Return the data below in full, exactly as it stands.

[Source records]
————

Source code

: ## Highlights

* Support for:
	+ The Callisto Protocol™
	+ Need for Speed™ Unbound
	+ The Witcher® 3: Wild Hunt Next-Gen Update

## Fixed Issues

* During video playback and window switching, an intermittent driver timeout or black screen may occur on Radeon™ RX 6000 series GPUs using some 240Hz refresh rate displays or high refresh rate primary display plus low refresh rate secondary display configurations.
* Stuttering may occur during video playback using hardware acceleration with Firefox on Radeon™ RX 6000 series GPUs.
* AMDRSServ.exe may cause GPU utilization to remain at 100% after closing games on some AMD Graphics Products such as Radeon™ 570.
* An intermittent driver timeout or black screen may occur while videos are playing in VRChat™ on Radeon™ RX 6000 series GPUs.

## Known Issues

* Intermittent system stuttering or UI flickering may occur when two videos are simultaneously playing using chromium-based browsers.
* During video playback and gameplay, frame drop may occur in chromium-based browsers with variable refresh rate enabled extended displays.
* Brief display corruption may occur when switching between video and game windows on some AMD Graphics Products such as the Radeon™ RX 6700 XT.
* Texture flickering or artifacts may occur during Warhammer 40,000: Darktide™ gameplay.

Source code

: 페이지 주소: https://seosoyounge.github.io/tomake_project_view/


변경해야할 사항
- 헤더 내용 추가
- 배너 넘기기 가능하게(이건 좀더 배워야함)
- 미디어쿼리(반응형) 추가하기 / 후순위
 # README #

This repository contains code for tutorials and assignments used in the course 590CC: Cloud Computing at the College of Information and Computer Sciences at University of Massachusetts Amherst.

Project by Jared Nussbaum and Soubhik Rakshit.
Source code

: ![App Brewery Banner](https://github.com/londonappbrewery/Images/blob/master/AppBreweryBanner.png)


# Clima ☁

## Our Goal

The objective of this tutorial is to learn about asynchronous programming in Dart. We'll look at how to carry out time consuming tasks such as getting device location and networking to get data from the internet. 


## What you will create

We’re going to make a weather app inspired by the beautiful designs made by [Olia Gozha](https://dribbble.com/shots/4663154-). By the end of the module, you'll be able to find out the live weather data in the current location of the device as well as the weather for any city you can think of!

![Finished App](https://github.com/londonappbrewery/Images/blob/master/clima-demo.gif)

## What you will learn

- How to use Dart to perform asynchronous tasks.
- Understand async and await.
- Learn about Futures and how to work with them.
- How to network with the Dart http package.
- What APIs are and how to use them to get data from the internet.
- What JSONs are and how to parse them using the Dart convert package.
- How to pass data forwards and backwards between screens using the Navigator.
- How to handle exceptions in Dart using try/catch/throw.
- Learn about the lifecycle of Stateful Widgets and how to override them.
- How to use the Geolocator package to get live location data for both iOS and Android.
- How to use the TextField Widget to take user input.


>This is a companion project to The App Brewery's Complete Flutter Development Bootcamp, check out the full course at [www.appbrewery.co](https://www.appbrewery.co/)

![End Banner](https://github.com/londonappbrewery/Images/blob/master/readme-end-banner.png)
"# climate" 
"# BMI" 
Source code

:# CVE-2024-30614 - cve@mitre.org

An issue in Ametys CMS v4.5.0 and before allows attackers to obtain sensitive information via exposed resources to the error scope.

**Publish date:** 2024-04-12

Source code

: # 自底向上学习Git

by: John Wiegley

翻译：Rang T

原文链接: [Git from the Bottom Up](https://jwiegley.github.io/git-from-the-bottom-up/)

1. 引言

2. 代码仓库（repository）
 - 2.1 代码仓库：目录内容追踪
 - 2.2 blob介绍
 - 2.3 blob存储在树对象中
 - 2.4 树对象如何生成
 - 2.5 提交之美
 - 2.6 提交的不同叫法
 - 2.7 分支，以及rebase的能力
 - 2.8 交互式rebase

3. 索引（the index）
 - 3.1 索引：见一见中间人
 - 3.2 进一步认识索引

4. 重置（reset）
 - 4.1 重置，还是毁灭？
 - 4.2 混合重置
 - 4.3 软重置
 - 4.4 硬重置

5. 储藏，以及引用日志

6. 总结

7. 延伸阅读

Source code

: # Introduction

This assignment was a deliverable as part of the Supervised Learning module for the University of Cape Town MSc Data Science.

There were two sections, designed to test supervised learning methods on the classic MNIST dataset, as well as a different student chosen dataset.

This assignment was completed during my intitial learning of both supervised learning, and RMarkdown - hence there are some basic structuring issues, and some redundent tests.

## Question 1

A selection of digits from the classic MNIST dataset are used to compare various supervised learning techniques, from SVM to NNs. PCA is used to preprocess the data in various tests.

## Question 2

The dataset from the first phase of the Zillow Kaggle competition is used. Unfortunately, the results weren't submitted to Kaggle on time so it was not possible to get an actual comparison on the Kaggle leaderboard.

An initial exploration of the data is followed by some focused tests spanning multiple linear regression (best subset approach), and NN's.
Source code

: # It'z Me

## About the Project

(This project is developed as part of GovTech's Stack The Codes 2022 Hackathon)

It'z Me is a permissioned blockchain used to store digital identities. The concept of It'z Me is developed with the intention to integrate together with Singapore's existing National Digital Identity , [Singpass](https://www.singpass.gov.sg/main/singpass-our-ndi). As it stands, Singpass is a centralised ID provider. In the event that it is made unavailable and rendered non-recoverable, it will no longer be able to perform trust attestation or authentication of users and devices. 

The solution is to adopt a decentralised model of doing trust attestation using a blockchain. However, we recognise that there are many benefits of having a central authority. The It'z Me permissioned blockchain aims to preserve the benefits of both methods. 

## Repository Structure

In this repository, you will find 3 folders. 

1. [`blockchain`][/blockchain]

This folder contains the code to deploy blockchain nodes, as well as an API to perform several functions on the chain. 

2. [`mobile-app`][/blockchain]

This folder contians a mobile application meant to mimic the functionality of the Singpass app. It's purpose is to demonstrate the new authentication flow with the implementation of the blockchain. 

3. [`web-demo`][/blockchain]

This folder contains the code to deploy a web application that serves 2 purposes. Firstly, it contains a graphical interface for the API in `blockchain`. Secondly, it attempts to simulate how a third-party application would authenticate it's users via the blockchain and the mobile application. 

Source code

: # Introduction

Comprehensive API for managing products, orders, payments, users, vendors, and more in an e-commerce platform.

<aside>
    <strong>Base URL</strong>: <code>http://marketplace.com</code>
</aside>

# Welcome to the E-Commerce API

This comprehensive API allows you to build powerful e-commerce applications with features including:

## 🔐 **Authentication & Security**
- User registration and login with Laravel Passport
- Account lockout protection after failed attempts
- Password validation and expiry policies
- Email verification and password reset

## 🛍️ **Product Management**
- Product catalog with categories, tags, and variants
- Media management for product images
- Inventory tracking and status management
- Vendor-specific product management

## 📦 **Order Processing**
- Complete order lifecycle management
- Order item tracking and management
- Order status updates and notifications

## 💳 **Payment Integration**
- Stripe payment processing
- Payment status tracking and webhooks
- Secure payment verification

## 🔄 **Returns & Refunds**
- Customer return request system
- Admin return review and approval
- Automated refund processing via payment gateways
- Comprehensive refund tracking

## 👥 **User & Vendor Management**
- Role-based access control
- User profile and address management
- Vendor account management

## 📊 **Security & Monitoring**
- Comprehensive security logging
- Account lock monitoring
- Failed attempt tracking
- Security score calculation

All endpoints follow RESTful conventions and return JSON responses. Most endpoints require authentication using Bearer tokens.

————

- **Answer to the exercise**
Source code

: ## Highlights

* Support for:
	+ The Callisto Protocol™
	+ Need for Speed™ Unbound
	+ The Witcher® 3: Wild Hunt Next-Gen Update

## Fixed Issues

* During video playback and window switching, an intermittent driver timeout or black screen may occur on Radeon™ RX 6000 series GPUs using some 240Hz refresh rate displays or high refresh rate primary display plus low refresh rate secondary display configurations.
* Stuttering may occur during video playback using hardware acceleration with Firefox on Radeon™ RX 6000 series GPUs.
* AMDRSServ.exe may cause GPU utilization to remain at 100% after closing games on some AMD Graphics Products such as Radeon™ 570.
* An intermittent driver timeout or black screen may occur while videos are playing in VRChat™ on Radeon™ RX 6000 series GPUs.

## Known Issues

* Intermittent system stuttering or UI flickering may occur when two videos are simultaneously playing using chromium-based browsers.
* During video playback and gameplay, frame drop may occur in chromium-based browsers with variable refresh rate enabled extended displays.
* Brief display corruption may occur when switching between video and game windows on some AMD Graphics Products such as the Radeon™ RX 6700 XT.
* Texture flickering or artifacts may occur during Warhammer 40,000: Darktide™ gameplay.

Source code

: 페이지 주소: https://seosoyounge.github.io/tomake_project_view/


변경해야할 사항
- 헤더 내용 추가
- 배너 넘기기 가능하게(이건 좀더 배워야함)
- 미디어쿼리(반응형) 추가하기 / 후순위
 # README #

This repository contains code for tutorials and assignments used in the course 590CC: Cloud Computing at the College of Information and Computer Sciences at University of Massachusetts Amherst.

Project by Jared Nussbaum and Soubhik Rakshit.
Source code

: ![App Brewery Banner](https://github.com/londonappbrewery/Images/blob/master/AppBreweryBanner.png)


# Clima ☁

## Our Goal

The objective of this tutorial is to learn about asynchronous programming in Dart. We'll look at how to carry out time consuming tasks such as getting device location and networking to get data from the internet. 


## What you will create

We’re going to make a weather app inspired by the beautiful designs made by [Olia Gozha](https://dribbble.com/shots/4663154-). By the end of the module, you'll be able to find out the live weather data in the current location of the device as well as the weather for any city you can think of!

![Finished App](https://github.com/londonappbrewery/Images/blob/master/clima-demo.gif)

## What you will learn

- How to use Dart to perform asynchronous tasks.
- Understand async and await.
- Learn about Futures and how to work with them.
- How to network with the Dart http package.
- What APIs are and how to use them to get data from the internet.
- What JSONs are and how to parse them using the Dart convert package.
- How to pass data forwards and backwards between screens using the Navigator.
- How to handle exceptions in Dart using try/catch/throw.
- Learn about the lifecycle of Stateful Widgets and how to override them.
- How to use the Geolocator package to get live location data for both iOS and Android.
- How to use the TextField Widget to take user input.


>This is a companion project to The App Brewery's Complete Flutter Development Bootcamp, check out the full course at [www.appbrewery.co](https://www.appbrewery.co/)

![End Banner](https://github.com/londonappbrewery/Images/blob/master/readme-end-banner.png)
"# climate" 
"# BMI" 
Source code

:# CVE-2024-30614 - cve@mitre.org

An issue in Ametys CMS v4.5.0 and before allows attackers to obtain sensitive information via exposed resources to the error scope.

**Publish date:** 2024-04-12

Source code

: # 自底向上学习Git

by: John Wiegley

翻译：Rang T

原文链接: [Git from the Bottom Up](https://jwiegley.github.io/git-from-the-bottom-up/)

1. 引言

2. 代码仓库（repository）
 - 2.1 代码仓库：目录内容追踪
 - 2.2 blob介绍
 - 2.3 blob存储在树对象中
 - 2.4 树对象如何生成
 - 2.5 提交之美
 - 2.6 提交的不同叫法
 - 2.7 分支，以及rebase的能力
 - 2.8 交互式rebase

3. 索引（the index）
 - 3.1 索引：见一见中间人
 - 3.2 进一步认识索引

4. 重置（reset）
 - 4.1 重置，还是毁灭？
 - 4.2 混合重置
 - 4.3 软重置
 - 4.4 硬重置

5. 储藏，以及引用日志

6. 总结

7. 延伸阅读

Source code

: # Introduction

This assignment was a deliverable as part of the Supervised Learning module for the University of Cape Town MSc Data Science.

There were two sections, designed to test supervised learning methods on the classic MNIST dataset, as well as a different student chosen dataset.

This assignment was completed during my intitial learning of both supervised learning, and RMarkdown - hence there are some basic structuring issues, and some redundent tests.

## Question 1

A selection of digits from the classic MNIST dataset are used to compare various supervised learning techniques, from SVM to NNs. PCA is used to preprocess the data in various tests.

## Question 2

The dataset from the first phase of the Zillow Kaggle competition is used. Unfortunately, the results weren't submitted to Kaggle on time so it was not possible to get an actual comparison on the Kaggle leaderboard.

An initial exploration of the data is followed by some focused tests spanning multiple linear regression (best subset approach), and NN's.
Source code

: # It'z Me

## About the Project

(This project is developed as part of GovTech's Stack The Codes 2022 Hackathon)

It'z Me is a permissioned blockchain used to store digital identities. The concept of It'z Me is developed with the intention to integrate together with Singapore's existing National Digital Identity , [Singpass](https://www.singpass.gov.sg/main/singpass-our-ndi). As it stands, Singpass is a centralised ID provider. In the event that it is made unavailable and rendered non-recoverable, it will no longer be able to perform trust attestation or authentication of users and devices. 

The solution is to adopt a decentralised model of doing trust attestation using a blockchain. However, we recognise that there are many benefits of having a central authority. The It'z Me permissioned blockchain aims to preserve the benefits of both methods. 

## Repository Structure

In this repository, you will find 3 folders. 

1. [`blockchain`][/blockchain]

This folder contains the code to deploy blockchain nodes, as well as an API to perform several functions on the chain. 

2. [`mobile-app`][/blockchain]

This folder contians a mobile application meant to mimic the functionality of the Singpass app. It's purpose is to demonstrate the new authentication flow with the implementation of the blockchain. 

3. [`web-demo`][/blockchain]

This folder contains the code to deploy a web application that serves 2 purposes. Firstly, it contains a graphical interface for the API in `blockchain`. Secondly, it attempts to simulate how a third-party application would authenticate it's users via the blockchain and the mobile application. 

Source code

: # Introduction

Comprehensive API for managing products, orders, payments, users, vendors, and more in an e-commerce platform.

<aside>
    <strong>Base URL</strong>: <code>http://marketplace.com</code>
</aside>

# Welcome to the E-Commerce API

This comprehensive API allows you to build powerful e-commerce applications with features including:

## 🔐 **Authentication & Security**
- User registration and login with Laravel Passport
- Account lockout protection after failed attempts
- Password validation and expiry policies
- Email verification and password reset

## 🛍️ **Product Management**
- Product catalog with categories, tags, and variants
- Media management for product images
- Inventory tracking and status management
- Vendor-specific product management

## 📦 **Order Processing**
- Complete order lifecycle management
- Order item tracking and management
- Order status updates and notifications

## 💳 **Payment Integration**
- Stripe payment processing
- Payment status tracking and webhooks
- Secure payment verification

## 🔄 **Returns & Refunds**
- Customer return request system
- Admin return review and approval
- Automated refund processing via payment gateways
- Comprehensive refund tracking

## 👥 **User & Vendor Management**
- Role-based access control
- User profile and address management
- Vendor account management

## 📊 **Security & Monitoring**
- Comprehensive security logging
- Account lock monitoring
- Failed attempt tracking
- Security score calculation

All endpoints follow RESTful conventions and return JSON responses. Most endpoints require authentication using Bearer tokens.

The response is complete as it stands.